## Stored data
----------------

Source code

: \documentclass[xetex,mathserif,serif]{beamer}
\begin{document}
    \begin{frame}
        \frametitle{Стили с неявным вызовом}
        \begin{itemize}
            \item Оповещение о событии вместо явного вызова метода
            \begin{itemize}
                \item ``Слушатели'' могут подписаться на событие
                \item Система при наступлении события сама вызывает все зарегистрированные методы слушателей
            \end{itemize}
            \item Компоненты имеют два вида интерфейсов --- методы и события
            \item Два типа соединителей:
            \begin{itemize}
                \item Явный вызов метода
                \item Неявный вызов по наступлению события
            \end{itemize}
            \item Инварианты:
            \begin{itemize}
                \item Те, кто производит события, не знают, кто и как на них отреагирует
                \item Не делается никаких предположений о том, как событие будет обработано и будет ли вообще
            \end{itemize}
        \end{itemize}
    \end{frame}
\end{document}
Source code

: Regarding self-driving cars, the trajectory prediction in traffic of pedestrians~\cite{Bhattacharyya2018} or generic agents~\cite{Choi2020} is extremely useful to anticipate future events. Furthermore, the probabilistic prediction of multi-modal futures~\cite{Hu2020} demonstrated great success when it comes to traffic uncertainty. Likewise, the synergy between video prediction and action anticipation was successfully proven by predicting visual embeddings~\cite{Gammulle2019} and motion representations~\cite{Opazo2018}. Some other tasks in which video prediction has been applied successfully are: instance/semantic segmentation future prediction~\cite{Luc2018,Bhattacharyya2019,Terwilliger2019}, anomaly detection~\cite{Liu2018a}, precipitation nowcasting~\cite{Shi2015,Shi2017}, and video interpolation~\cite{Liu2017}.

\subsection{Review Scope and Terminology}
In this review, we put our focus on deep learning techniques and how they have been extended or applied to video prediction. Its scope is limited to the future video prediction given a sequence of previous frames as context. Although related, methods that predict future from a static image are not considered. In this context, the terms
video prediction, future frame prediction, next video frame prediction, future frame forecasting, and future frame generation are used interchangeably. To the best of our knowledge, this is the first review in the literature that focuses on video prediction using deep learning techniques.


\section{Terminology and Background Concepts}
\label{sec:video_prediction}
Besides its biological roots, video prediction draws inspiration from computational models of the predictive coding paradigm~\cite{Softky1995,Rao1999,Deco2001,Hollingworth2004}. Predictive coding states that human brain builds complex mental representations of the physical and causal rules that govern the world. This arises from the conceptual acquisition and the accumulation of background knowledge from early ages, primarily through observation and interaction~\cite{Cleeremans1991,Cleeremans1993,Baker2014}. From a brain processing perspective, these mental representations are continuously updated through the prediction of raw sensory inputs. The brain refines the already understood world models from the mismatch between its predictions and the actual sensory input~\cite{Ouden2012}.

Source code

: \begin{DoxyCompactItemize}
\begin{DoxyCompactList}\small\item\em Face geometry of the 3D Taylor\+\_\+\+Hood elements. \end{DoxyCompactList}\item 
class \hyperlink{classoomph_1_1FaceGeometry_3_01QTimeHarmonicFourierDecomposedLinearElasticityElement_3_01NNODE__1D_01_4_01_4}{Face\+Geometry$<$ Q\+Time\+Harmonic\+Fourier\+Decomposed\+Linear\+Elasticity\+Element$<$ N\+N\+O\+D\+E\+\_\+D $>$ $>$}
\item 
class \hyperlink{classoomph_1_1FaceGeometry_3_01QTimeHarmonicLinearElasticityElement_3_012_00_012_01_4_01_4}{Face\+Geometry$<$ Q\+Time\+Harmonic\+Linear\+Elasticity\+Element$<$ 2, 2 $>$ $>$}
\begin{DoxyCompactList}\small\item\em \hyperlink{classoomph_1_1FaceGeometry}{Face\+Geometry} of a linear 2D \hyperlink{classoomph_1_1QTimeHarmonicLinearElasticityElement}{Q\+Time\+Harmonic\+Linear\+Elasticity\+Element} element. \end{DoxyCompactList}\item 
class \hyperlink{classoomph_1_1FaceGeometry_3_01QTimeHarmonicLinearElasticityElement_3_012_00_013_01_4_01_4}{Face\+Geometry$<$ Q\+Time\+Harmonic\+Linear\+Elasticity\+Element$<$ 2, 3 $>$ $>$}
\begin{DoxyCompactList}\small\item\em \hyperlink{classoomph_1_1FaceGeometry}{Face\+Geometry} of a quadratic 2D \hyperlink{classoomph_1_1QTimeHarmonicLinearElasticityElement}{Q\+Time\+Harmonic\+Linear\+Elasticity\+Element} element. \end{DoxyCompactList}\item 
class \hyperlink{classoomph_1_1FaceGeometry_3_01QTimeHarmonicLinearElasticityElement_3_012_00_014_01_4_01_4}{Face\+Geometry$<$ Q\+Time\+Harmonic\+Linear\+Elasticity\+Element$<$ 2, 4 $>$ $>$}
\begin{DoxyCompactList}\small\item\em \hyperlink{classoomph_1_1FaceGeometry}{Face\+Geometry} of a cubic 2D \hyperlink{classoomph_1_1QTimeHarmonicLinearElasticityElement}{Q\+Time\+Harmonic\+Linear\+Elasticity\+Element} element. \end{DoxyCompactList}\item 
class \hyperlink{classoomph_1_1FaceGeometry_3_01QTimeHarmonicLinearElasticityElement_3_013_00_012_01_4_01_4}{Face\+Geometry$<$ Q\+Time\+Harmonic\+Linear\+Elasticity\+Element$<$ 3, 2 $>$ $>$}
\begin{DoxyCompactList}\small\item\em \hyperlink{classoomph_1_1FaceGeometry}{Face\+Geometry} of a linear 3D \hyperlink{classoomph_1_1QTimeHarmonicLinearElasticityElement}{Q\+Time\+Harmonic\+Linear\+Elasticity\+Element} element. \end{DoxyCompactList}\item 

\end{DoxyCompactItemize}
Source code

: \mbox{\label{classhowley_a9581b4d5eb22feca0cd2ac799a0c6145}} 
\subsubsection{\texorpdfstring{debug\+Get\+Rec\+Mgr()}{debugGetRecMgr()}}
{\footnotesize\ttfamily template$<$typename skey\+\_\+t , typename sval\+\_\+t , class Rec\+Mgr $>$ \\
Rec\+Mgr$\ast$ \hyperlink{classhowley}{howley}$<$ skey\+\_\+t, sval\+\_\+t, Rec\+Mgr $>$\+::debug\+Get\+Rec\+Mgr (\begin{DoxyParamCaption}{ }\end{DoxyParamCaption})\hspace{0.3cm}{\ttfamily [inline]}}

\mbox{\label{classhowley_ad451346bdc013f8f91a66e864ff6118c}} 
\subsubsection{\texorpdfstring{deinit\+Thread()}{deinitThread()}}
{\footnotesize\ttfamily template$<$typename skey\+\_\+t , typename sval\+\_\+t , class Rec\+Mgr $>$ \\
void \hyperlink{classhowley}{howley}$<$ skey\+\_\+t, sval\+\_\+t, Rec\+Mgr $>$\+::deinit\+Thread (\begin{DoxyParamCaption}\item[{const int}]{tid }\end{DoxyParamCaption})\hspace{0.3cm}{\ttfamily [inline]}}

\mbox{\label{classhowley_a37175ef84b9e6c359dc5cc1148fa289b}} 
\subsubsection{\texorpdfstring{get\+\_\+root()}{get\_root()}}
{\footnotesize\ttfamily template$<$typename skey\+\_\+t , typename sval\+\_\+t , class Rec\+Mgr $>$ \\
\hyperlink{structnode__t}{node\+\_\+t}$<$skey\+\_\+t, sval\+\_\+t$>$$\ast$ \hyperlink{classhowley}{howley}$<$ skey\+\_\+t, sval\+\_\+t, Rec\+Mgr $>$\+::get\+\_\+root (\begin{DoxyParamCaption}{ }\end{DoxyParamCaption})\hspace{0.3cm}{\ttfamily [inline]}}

----------------

## Work to complete
Reproduce every line above containing "deinit".

## Solution below
\subsubsection{\texorpdfstring{deinit\+Thread()}{deinitThread()}}
void \hyperlink{classhowley}{howley}$<$ skey\+\_\+t, sval\+\_\+t, Rec\+Mgr $>$\+::deinit\+Thread (\begin{DoxyParamCaption}\item[{const int}]{tid }\end{DoxyParamCaption})\hspace{0.3cm}{\ttfamily [inline]}}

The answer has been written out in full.